§ **Records provided**:
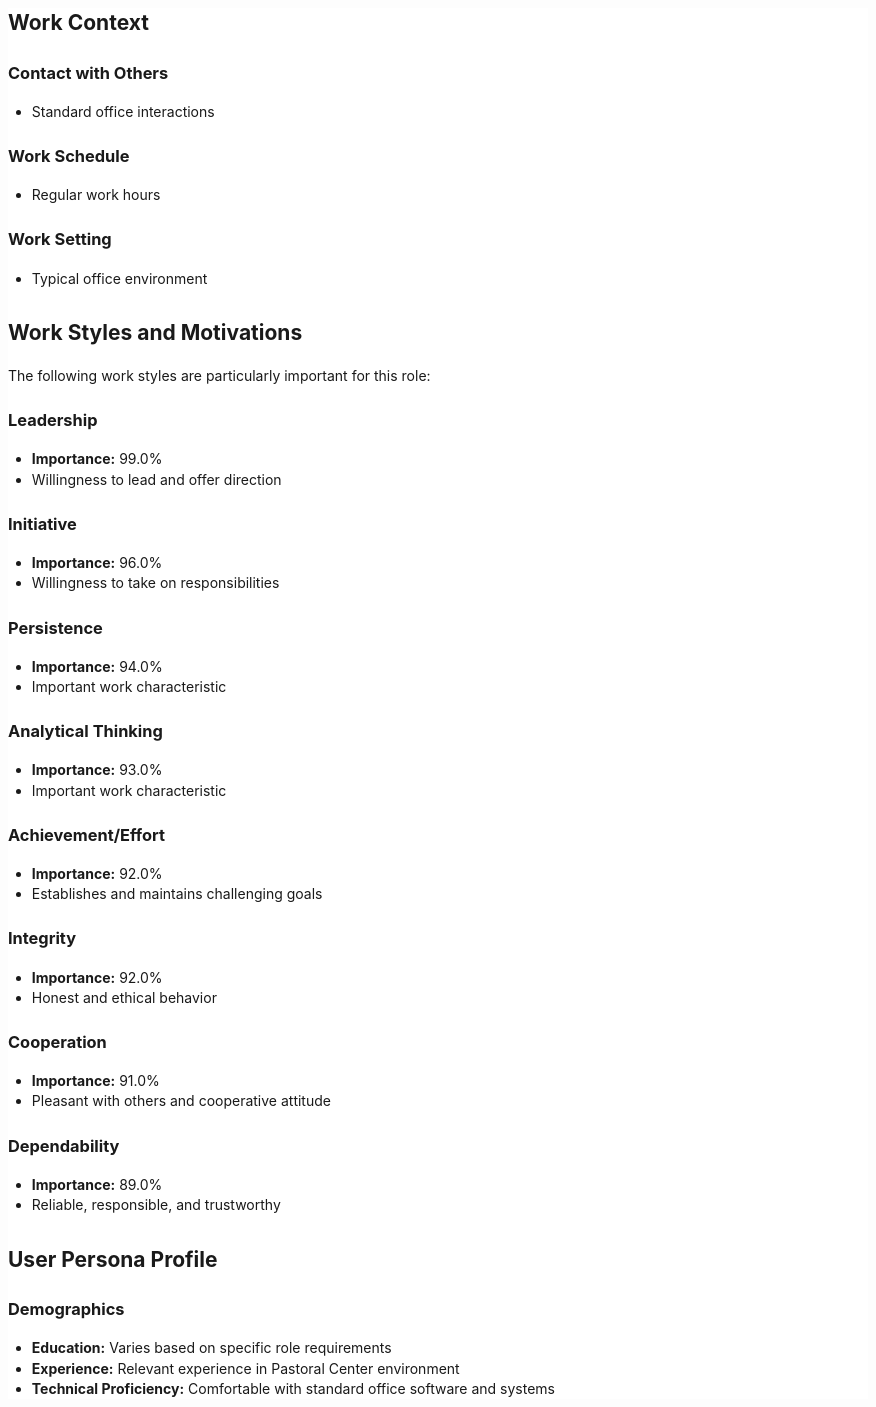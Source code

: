 ## Work Context

### Contact with Others
- Standard office interactions

### Work Schedule
- Regular work hours

### Work Setting
- Typical office environment

## Work Styles and Motivations

The following work styles are particularly important for this role:

### Leadership
- **Importance:** 99.0%
- Willingness to lead and offer direction
### Initiative
- **Importance:** 96.0%
- Willingness to take on responsibilities
### Persistence
- **Importance:** 94.0%
- Important work characteristic
### Analytical Thinking
- **Importance:** 93.0%
- Important work characteristic
### Achievement/Effort
- **Importance:** 92.0%
- Establishes and maintains challenging goals
### Integrity
- **Importance:** 92.0%
- Honest and ethical behavior
### Cooperation
- **Importance:** 91.0%
- Pleasant with others and cooperative attitude
### Dependability
- **Importance:** 89.0%
- Reliable, responsible, and trustworthy

## User Persona Profile

### Demographics
- **Education:** Varies based on specific role requirements
- **Experience:** Relevant experience in Pastoral Center environment
- **Technical Proficiency:** Comfortable with standard office software and systems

§ **Task goal**: Return every line above that contains the word "Importance".

§ **Result of this task**:
- **Importance:** 99.0%
- **Importance:** 96.0%
- **Importance:** 94.0%
- **Importance:** 93.0%
- **Importance:** 92.0%
- **Importance:** 92.0%
- **Importance:** 91.0%
- **Importance:** 89.0%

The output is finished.